The multiple obtained identical sequences were considered as a consensus sequence. The BLAST results of the obtained 16S rDNA (1109 bp) sequences showed 98–100% identity with the A. marginale reported from Australia (CP006847 and AF414874), China (KX987330, DQ341369, FJ389579, and HM439433), Japan (FJ226454), Pakistan (MK680804, MK680806, and MK680807), Thailand (KT264188), Uganda (KU686785, KU686774, and KU686775), and the USA (AF311303, CP000030, and AF309866). Thirty-two sequences were downloaded for 16S rDNA of A. marginale from NCBI. The phylogenetic tree obtained a 16S rDNA sequence of A. marginale clustered with the identical species sequences reported from Australia, China, Thailand, Pakistan, Uruguay, and the USA (Figure 2). The 16S rDNA sequence of A. marginale was uploaded to NCBI under the accession number ON306400.

Figure 2.

Figure 2

The maximum likelihood phylogenetic tree of Anaplasma marginale was constructed based on a partial 16S rDNA sequence. Anaplasma boleense 16S rDNA sequences were used as an outgroup.
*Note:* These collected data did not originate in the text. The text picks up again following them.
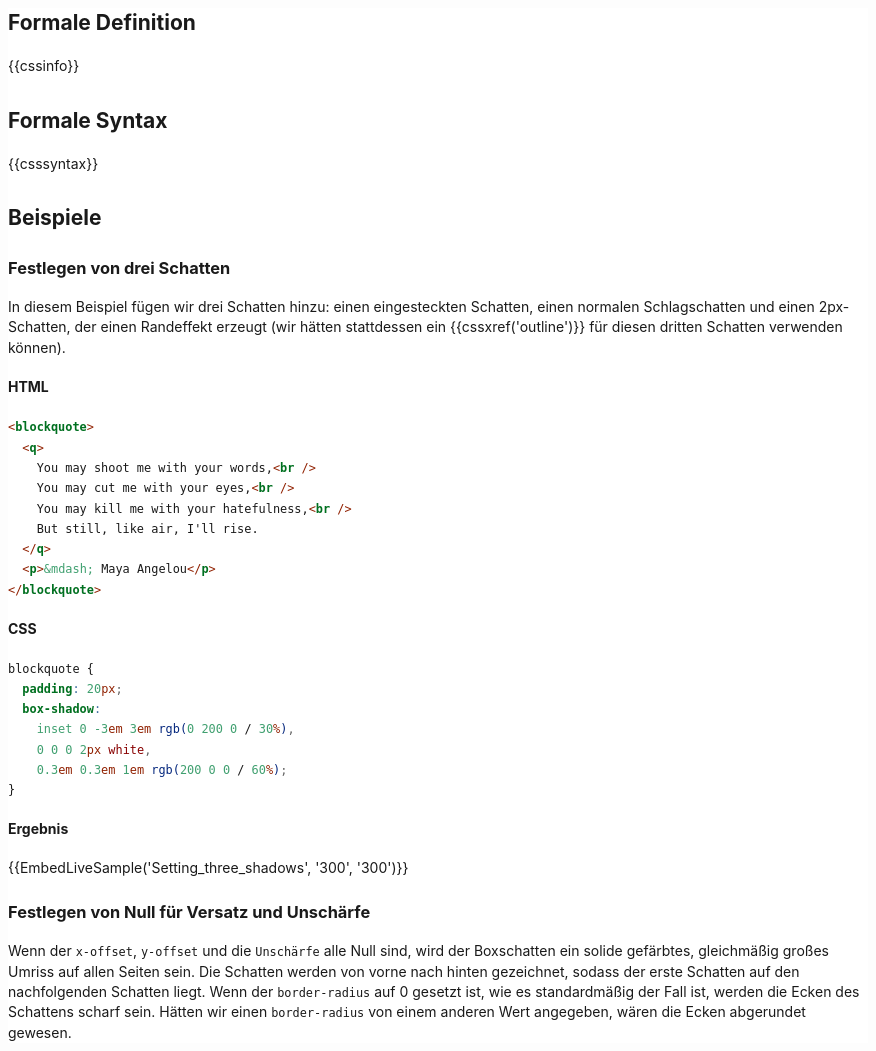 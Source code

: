 ## Formale Definition

{{cssinfo}}

## Formale Syntax

{{csssyntax}}

## Beispiele

### Festlegen von drei Schatten

In diesem Beispiel fügen wir drei Schatten hinzu: einen eingesteckten Schatten, einen normalen Schlagschatten und einen 2px-Schatten, der einen Randeffekt erzeugt (wir hätten stattdessen ein {{cssxref('outline')}} für diesen dritten Schatten verwenden können).

#### HTML

```html
<blockquote>
  <q>
    You may shoot me with your words,<br />
    You may cut me with your eyes,<br />
    You may kill me with your hatefulness,<br />
    But still, like air, I'll rise.
  </q>
  <p>&mdash; Maya Angelou</p>
</blockquote>
```

#### CSS

```css
blockquote {
  padding: 20px;
  box-shadow:
    inset 0 -3em 3em rgb(0 200 0 / 30%),
    0 0 0 2px white,
    0.3em 0.3em 1em rgb(200 0 0 / 60%);
}
```

#### Ergebnis

{{EmbedLiveSample('Setting_three_shadows', '300', '300')}}

### Festlegen von Null für Versatz und Unschärfe

Wenn der `x-offset`, `y-offset` und die `Unschärfe` alle Null sind, wird der Boxschatten ein solide gefärbtes, gleichmäßig großes Umriss auf allen Seiten sein. Die Schatten werden von vorne nach hinten gezeichnet, sodass der erste Schatten auf den nachfolgenden Schatten liegt. Wenn der `border-radius` auf 0 gesetzt ist, wie es standardmäßig der Fall ist, werden die Ecken des Schattens scharf sein. Hätten wir einen `border-radius` von einem anderen Wert angegeben, wären die Ecken abgerundet gewesen.
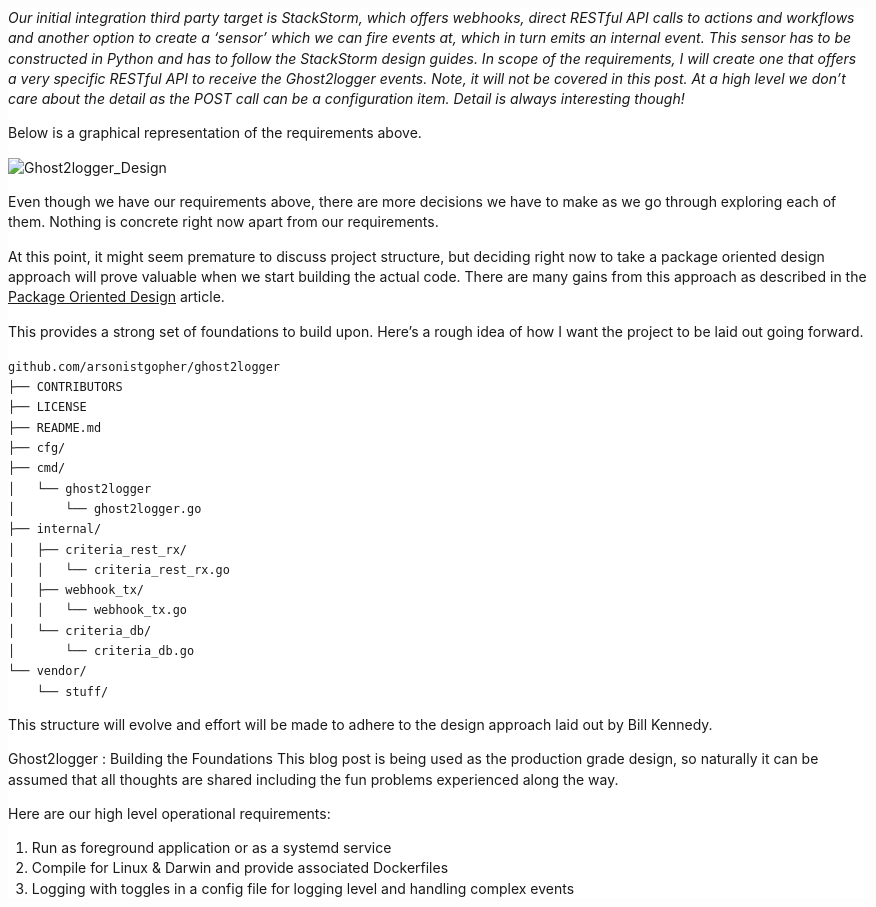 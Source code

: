 *Our initial integration third party target is StackStorm, which offers webhooks, direct RESTful API calls to actions and workflows and another option to create a ‘sensor’ which we can fire events at, which in turn emits an internal event. This sensor has to be constructed in Python and has to follow the StackStorm design guides. In scope of the requirements, I will create one that offers a very specific RESTful API to receive the Ghost2logger events. Note, it will not be covered in this post. At a high level we don’t care about the detail as the POST call can be a configuration item. Detail is always interesting though!*

Below is a graphical representation of the requirements above.

![Ghost2logger_Design](/images/blog/Ghost2logger_Design.png#center)

Even though we have our requirements above, there are more decisions we have to make as we go through exploring each of them. Nothing is concrete right now apart from our requirements.

At this point, it might seem premature to discuss project structure, but deciding right now to take a package oriented design approach will prove valuable when we start building the actual code. There are many gains from this approach as described in the [Package Oriented Design](https://www.goinggo.net/2017/02/package-oriented-design.html) article.

This provides a strong set of foundations to build upon. Here’s a rough idea of how I want the project to be laid out going forward.

```plaintext
github.com/arsonistgopher/ghost2logger
├── CONTRIBUTORS
├── LICENSE
├── README.md
├── cfg/
├── cmd/
│   └── ghost2logger
│       └── ghost2logger.go
├── internal/
│   ├── criteria_rest_rx/
│   │   └── criteria_rest_rx.go
│   ├── webhook_tx/
│   │   └── webhook_tx.go
│   └── criteria_db/
│       └── criteria_db.go
└── vendor/
    └── stuff/
```

This structure will evolve and effort will be made to adhere to the design approach laid out by Bill Kennedy.

Ghost2logger : Building the Foundations
This blog post is being used as the production grade design, so naturally it can be assumed that all thoughts are shared including the fun problems experienced along the way.

Here are our high level operational requirements:

1. Run as foreground application or as a systemd service
2. Compile for Linux & Darwin and provide associated Dockerfiles
3. Logging with toggles in a config file for logging level and handling complex events
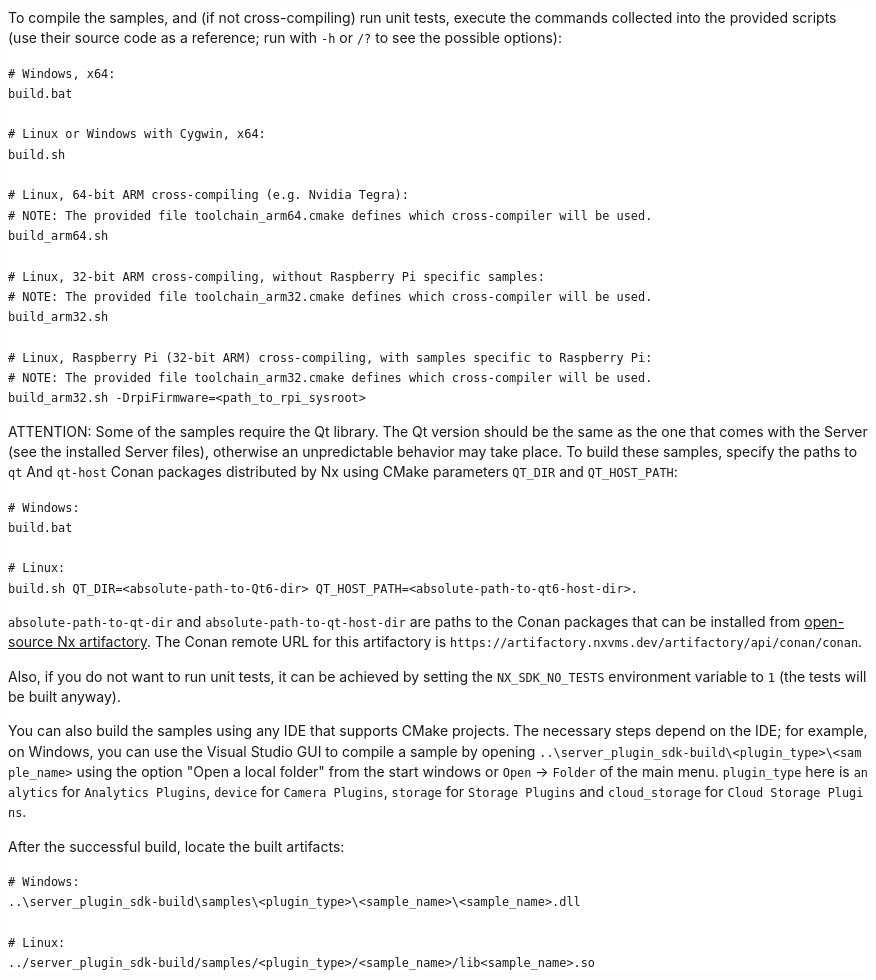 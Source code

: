 To compile the samples, and (if not cross-compiling) run unit tests, execute the commands collected
into the provided scripts (use their source code as a reference; run with `-h` or `/?` to see
the possible options):
```
# Windows, x64:
build.bat

# Linux or Windows with Cygwin, x64:
build.sh

# Linux, 64-bit ARM cross-compiling (e.g. Nvidia Tegra):
# NOTE: The provided file toolchain_arm64.cmake defines which cross-compiler will be used.
build_arm64.sh

# Linux, 32-bit ARM cross-compiling, without Raspberry Pi specific samples:
# NOTE: The provided file toolchain_arm32.cmake defines which cross-compiler will be used.
build_arm32.sh

# Linux, Raspberry Pi (32-bit ARM) cross-compiling, with samples specific to Raspberry Pi:
# NOTE: The provided file toolchain_arm32.cmake defines which cross-compiler will be used.
build_arm32.sh -DrpiFirmware=<path_to_rpi_sysroot>
```

ATTENTION: Some of the samples require the Qt library. The Qt version should be the same as the one
that comes with the Server (see the installed Server files), otherwise an unpredictable behavior
may take place. To build these samples, specify the paths to `qt` And `qt-host` Conan packages
distributed by Nx using CMake parameters `QT_DIR` and `QT_HOST_PATH`:
```
# Windows:
build.bat

# Linux:
build.sh QT_DIR=<absolute-path-to-Qt6-dir> QT_HOST_PATH=<absolute-path-to-qt6-host-dir>.
```

`absolute-path-to-qt-dir` and `absolute-path-to-qt-host-dir` are paths to the Conan packages that
can be installed from [open-source Nx artifactory](http://artifactory.nxvms.dev/).
The Conan remote URL for this artifactory is
`https://artifactory.nxvms.dev/artifactory/api/conan/conan`.

Also, if you do not want to run unit tests, it can be achieved by setting the
`NX_SDK_NO_TESTS` environment variable to `1` (the tests will be built anyway).

You can also build the samples using any IDE that supports CMake projects. The necessary steps
depend on the IDE; for example, on Windows, you can use the Visual Studio GUI to compile a sample
by opening `..\server_plugin_sdk-build\<plugin_type>\<sample_name>` using the option "Open a local
folder" from the start windows or `Open` -> `Folder` of the main menu. `plugin_type` here is
`analytics` for `Analytics Plugins`, `device` for `Camera Plugins`, `storage` for
`Storage Plugins` and `cloud_storage` for `Cloud Storage Plugins`.

After the successful build, locate the built artifacts:
```
# Windows:
..\server_plugin_sdk-build\samples\<plugin_type>\<sample_name>\<sample_name>.dll

# Linux:
../server_plugin_sdk-build/samples/<plugin_type>/<sample_name>/lib<sample_name>.so
```
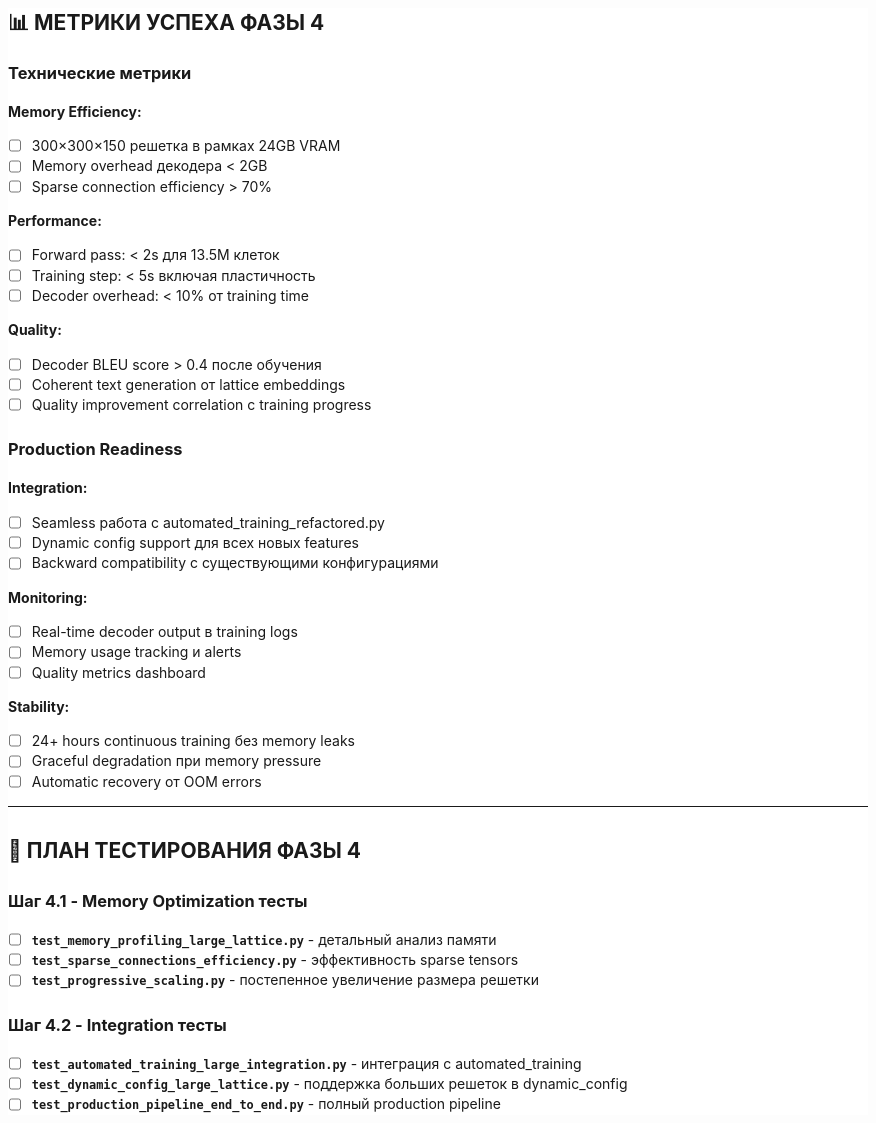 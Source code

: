 ## 📊 МЕТРИКИ УСПЕХА ФАЗЫ 4

### Технические метрики

**Memory Efficiency:**

- [ ] 300×300×150 решетка в рамках 24GB VRAM
- [ ] Memory overhead декодера < 2GB
- [ ] Sparse connection efficiency > 70%

**Performance:**

- [ ] Forward pass: < 2s для 13.5M клеток
- [ ] Training step: < 5s включая пластичность
- [ ] Decoder overhead: < 10% от training time

**Quality:**

- [ ] Decoder BLEU score > 0.4 после обучения
- [ ] Coherent text generation от lattice embeddings
- [ ] Quality improvement correlation с training progress

### Production Readiness

**Integration:**

- [ ] Seamless работа с automated_training_refactored.py
- [ ] Dynamic config support для всех новых features
- [ ] Backward compatibility с существующими конфигурациями

**Monitoring:**

- [ ] Real-time decoder output в training logs
- [ ] Memory usage tracking и alerts
- [ ] Quality metrics dashboard

**Stability:**

- [ ] 24+ hours continuous training без memory leaks
- [ ] Graceful degradation при memory pressure
- [ ] Automatic recovery от OOM errors

---

## 🧪 ПЛАН ТЕСТИРОВАНИЯ ФАЗЫ 4

### Шаг 4.1 - Memory Optimization тесты

- [ ] **`test_memory_profiling_large_lattice.py`** - детальный анализ памяти
- [ ] **`test_sparse_connections_efficiency.py`** - эффективность sparse tensors
- [ ] **`test_progressive_scaling.py`** - постепенное увеличение размера решетки

### Шаг 4.2 - Integration тесты

- [ ] **`test_automated_training_large_integration.py`** - интеграция с automated_training
- [ ] **`test_dynamic_config_large_lattice.py`** - поддержка больших решеток в dynamic_config
- [ ] **`test_production_pipeline_end_to_end.py`** - полный production pipeline
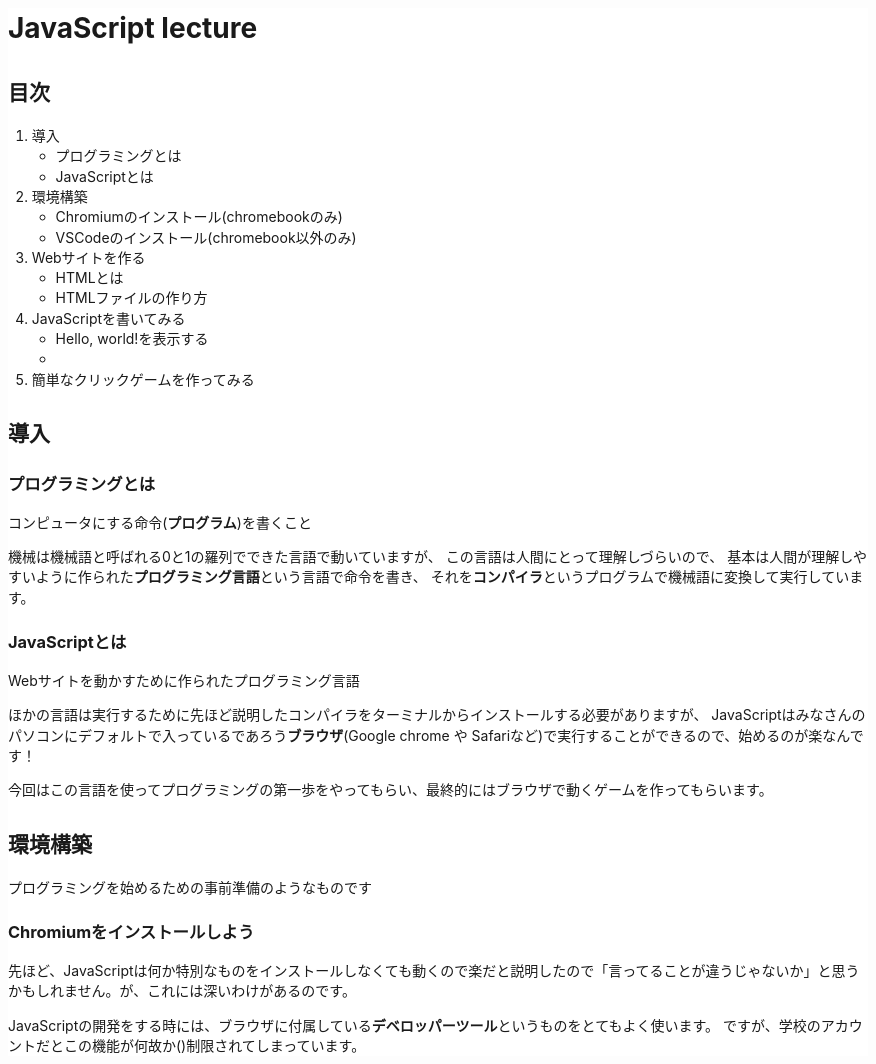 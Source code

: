 # JavaScript lecture

## 目次

1. 導入
    - プログラミングとは
    - JavaScriptとは
2. 環境構築
    - Chromiumのインストール(chromebookのみ)
    - VSCodeのインストール(chromebook以外のみ)
3. Webサイトを作る
    - HTMLとは
    - HTMLファイルの作り方
4. JavaScriptを書いてみる
    - Hello, world!を表示する
    <!-- ここでセミコロンとかの記法の説明をする -->
    - 
    <!-- 変数を説明するか、console.logのついでに関数を説明するか、一旦四則演算をやるか、データ型について教えるか -->
    <!-- 一旦すっ飛ばして説明しないとテンポが悪くなるのでは？ -->
5. 簡単なクリックゲームを作ってみる


## 導入

### プログラミングとは
コンピュータにする命令(**プログラム**)を書くこと

機械は機械語と呼ばれる0と1の羅列でできた言語で動いていますが、
この言語は人間にとって理解しづらいので、
基本は人間が理解しやすいように作られた**プログラミング言語**という言語で命令を書き、
それを**コンパイラ**というプログラムで機械語に変換して実行しています。

### JavaScriptとは
Webサイトを動かすために作られたプログラミング言語

ほかの言語は実行するために先ほど説明したコンパイラをターミナルからインストールする必要がありますが、
JavaScriptはみなさんのパソコンにデフォルトで入っているであろう**ブラウザ**(Google chrome や Safariなど)で実行することができるので、始めるのが楽なんです！

今回はこの言語を使ってプログラミングの第一歩をやってもらい、最終的にはブラウザで動くゲームを作ってもらいます。


## 環境構築
プログラミングを始めるための事前準備のようなものです

### Chromiumをインストールしよう

先ほど、JavaScriptは何か特別なものをインストールしなくても動くので楽だと説明したので「言ってることが違うじゃないか」と思うかもしれません。が、これには深いわけがあるのです。

JavaScriptの開発をする時には、ブラウザに付属している**デベロッパーツール**というものをとてもよく使います。
ですが、学校のアカウントだとこの機能が何故か()制限されてしまっています。
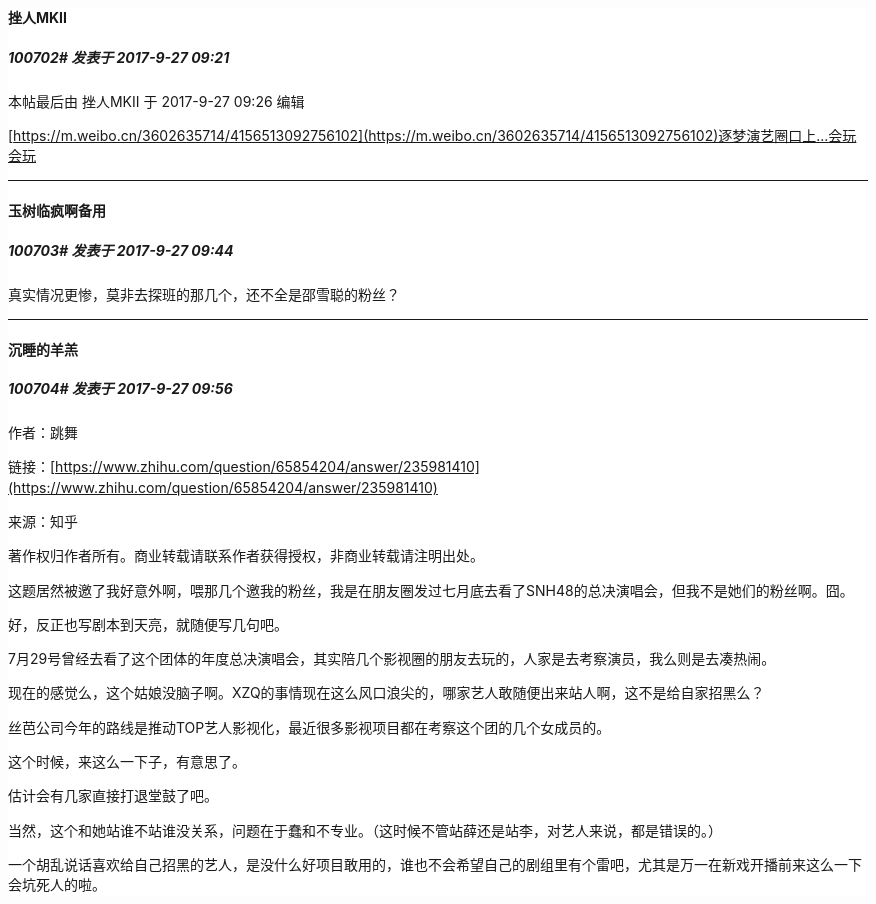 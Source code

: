 ####  挫人MKII  
##### 100702#       发表于 2017-9-27 09:21



 本帖最后由 挫人MKII 于 2017-9-27 09:26 编辑 

[https://m.weibo.cn/3602635714/4156513092756102](https://m.weibo.cn/3602635714/4156513092756102)逐梦演艺圈口上…会玩会玩







*****

####  玉树临疯啊备用  
##### 100703#       发表于 2017-9-27 09:44




真实情况更惨，莫非去探班的那几个，还不全是邵雪聪的粉丝？







*****

####  沉睡的羊羔  
##### 100704#       发表于 2017-9-27 09:56




作者：跳舞

链接：[https://www.zhihu.com/question/65854204/answer/235981410](https://www.zhihu.com/question/65854204/answer/235981410)

来源：知乎

著作权归作者所有。商业转载请联系作者获得授权，非商业转载请注明出处。



这题居然被邀了我好意外啊，喂那几个邀我的粉丝，我是在朋友圈发过七月底去看了SNH48的总决演唱会，但我不是她们的粉丝啊。囧。



好，反正也写剧本到天亮，就随便写几句吧。

7月29号曾经去看了这个团体的年度总决演唱会，其实陪几个影视圈的朋友去玩的，人家是去考察演员，我么则是去凑热闹。



现在的感觉么，这个姑娘没脑子啊。XZQ的事情现在这么风口浪尖的，哪家艺人敢随便出来站人啊，这不是给自家招黑么？



丝芭公司今年的路线是推动TOP艺人影视化，最近很多影视项目都在考察这个团的几个女成员的。

这个时候，来这么一下子，有意思了。

估计会有几家直接打退堂鼓了吧。



当然，这个和她站谁不站谁没关系，问题在于蠢和不专业。（这时候不管站薛还是站李，对艺人来说，都是错误的。）



一个胡乱说话喜欢给自己招黑的艺人，是没什么好项目敢用的，谁也不会希望自己的剧组里有个雷吧，尤其是万一在新戏开播前来这么一下会坑死人的啦。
The obtained sequence is represented with a black dot (ON306400).

4. Discussion

Pakistan’s hot and humid environment is ideal for the growth of ticks and their associated pathogens [5,21]. Previous studies have reported numerous tick species infesting diverse hosts in different areas of the country [5,15,18,20,35]. More than twenty different hard tick species are biological vectors of A. marginale, causing bovine anaplasmosis [36]. In Pakistan, there is a scarcity of molecular approaches to detecting A. marginale in ticks, primarily identified through microscopy of blood smear analysis [37,38]. During this study, A. marginale was genetically characterized in collected ticks from diverse livestock hosts in Pakistan. The current study identified hard ticks comprised of nine medically essential tick species infesting cattle breeds (Holstein-Friesian, Jersey, Sahiwal, and Achai), Asian water buffaloes, sheep, and goats. Among these nine tick species, three species in the genus Rhipicephalus were found positive for A. marginale, with A. marginale being dominant in R. microplus. This tick has been identified as a significant vector of A. marginale in several tropical and subtropical countries [39].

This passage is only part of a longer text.